If a child is injured while at school, who bears responsibility for the injuries? Do children assume the risk of horseplay while at school?
As reported at Coverage Counsel, the New York Court of Appeals issued a decision in early April on this issue. In Trupia v. Lake George Cent. School Dist., the infant plaintiff was injured after sliding down a banister located on school grounds. The Court held that school children do not assume the risks of injuries arising from horseplay that occur on school premises.
The Court explained:
No suitably compelling policy justification has been advanced to permit an assertion of assumption of risk in the present circumstances…Allowing the defense here would have particularly unfortunate consequences.
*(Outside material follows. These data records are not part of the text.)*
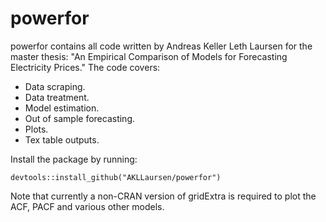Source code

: # powerfor

powerfor contains all code written by Andreas Keller Leth Laursen for the master thesis: "An Empirical Comparison of Models for Forecasting Electricity Prices." The code covers:

* Data scraping.
* Data treatment.
* Model estimation.
* Out of sample forecasting.
* Plots.
* Tex table outputs.

Install the package by running:
```
devtools::install_github("AKLLaursen/powerfor")
```

Note that currently a non-CRAN version of gridExtra is required to plot the ACF, PACF and various other models.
Little would remain of an educational institution’s obligation adequately to supervise the children in its charge (see Mirand v City of New York, 84 NY2d 44, 49 ) if school children could generally be deemed to have consented in advance to risks of their misconduct…We do not hold that children may never assume the risks of activities, such as athletics, in which they freely and knowingly engage, either in or out of school…except in the context of pursuits both unusually risky and beneficial that the defendant has in some non-culpable way enabled.
In Illinois, the law is similar to New York’s–unless there is evidence of willful and wanton misconduct school districts are immune from liability for personal injuries sustained by students during school activities.(See: Weiss v. Collinsville Community Unit School Dist. No. 10, 119 Ill. App. 3d 68, 74 Ill. Dec. 893, 456 N.E.2d 614, 14 Ed. Law Rep. 768 (5th Dist. 1983). Thus, schools are generally liable to injured students only where the act that causes the injury was done intentionally or committed under circumstances exhibiting a reckless disregard for the safety of others.